Esteban Fernández Roig
Miami.- ¿Era pobre o rico? Jamás me detuve a pensar en eso. En la actualidad, llego a la conclusión de que estaba mucho más cerca de la pobreza que de la riqueza, pero tenía unos padres que se esforzaban evitando por todos los medios que mi hermano y yo notáramos escasez.
No, no tenía la mejor bicicleta del barrio, ni el mejor guante para jugar a la pelota, pero tenía bicicleta y tenía guante.
No tenía un “chifforobe” lleno de trajes, ni de camisas de lujos, ni corbatas de seda, pero tenía mi trajecito de “apéame uno” para ir los domingos al parque y a una fiesta de 15.
Como a mi alrededor no habían peligros inminentes, me crié mataperreando en las calles y en el parquecito Martí.

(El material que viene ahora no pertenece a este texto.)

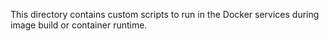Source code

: This directory contains custom scripts to run in the Docker services during
image build or container runtime.
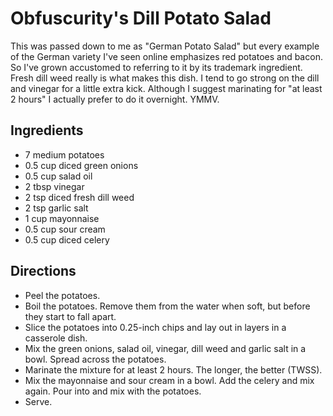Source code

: # Obfuscurity's Dill Potato Salad

This was passed down to me as "German Potato Salad" but every example of the German variety I've seen online emphasizes red potatoes and bacon. So I've grown accustomed to referring to it by its trademark ingredient. Fresh dill weed really is what makes this dish. I tend to go strong on the dill and vinegar for a little extra kick. Although I suggest marinating for "at least 2 hours" I actually prefer to do it overnight. YMMV.

## Ingredients

* 7 medium potatoes
* 0.5 cup diced green onions
* 0.5 cup salad oil
* 2 tbsp vinegar
* 2 tsp diced fresh dill weed
* 2 tsp garlic salt
* 1 cup mayonnaise
* 0.5 cup sour cream
* 0.5 cup diced celery

## Directions

* Peel the potatoes.
* Boil the potatoes. Remove them from the water when soft, but before they start to fall apart.
* Slice the potatoes into 0.25-inch chips and lay out in layers in a casserole dish.
* Mix the green onions, salad oil, vinegar, dill weed and garlic salt in a bowl. Spread across the potatoes.
* Marinate the mixture for at least 2 hours. The longer, the better (TWSS).
* Mix the mayonnaise and sour cream in a bowl. Add the celery and mix again. Pour into and mix with the potatoes.
* Serve.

Por lo tanto, “niño bitongo” no era.
Era feliz con un palo viejo de escoba y jugar a la quimbumbia, con las cajetillas de cigarros Partagás para hacer pelotas y divertirme con ellas, y siempre contaba con el río Mayabeque y la Playa del Rosario -“Fango Beach”- para nadar.
Nunca me comí una paella, ni supe lo que era caviar, pero tenía una madre que vivía el día entero pendiente de que comiéramos bien. Todavía no había terminado de desayunar y preguntaba: “¿Qué quieren comer de almuerzo?” Y los domingos disfrutaba de un frita del puesto de Medina al frente del parque.
Dos cines baratos, Campoamor y Ayala; 12 gallinas ponedoras, 17 pájaros en sus jaulas, montones de puestos de vender pan con frituras de bacalao, y las épocas de los papalotes, los yoyos, las canicas o bolas, y los trompos.
Asistí a uno de los mejores colegios del país (el Kate Plumer Bryan Memorial) sin jamás interesarme ni preguntar los milagros que tenía que hacer mi padre para pagar las cuotas.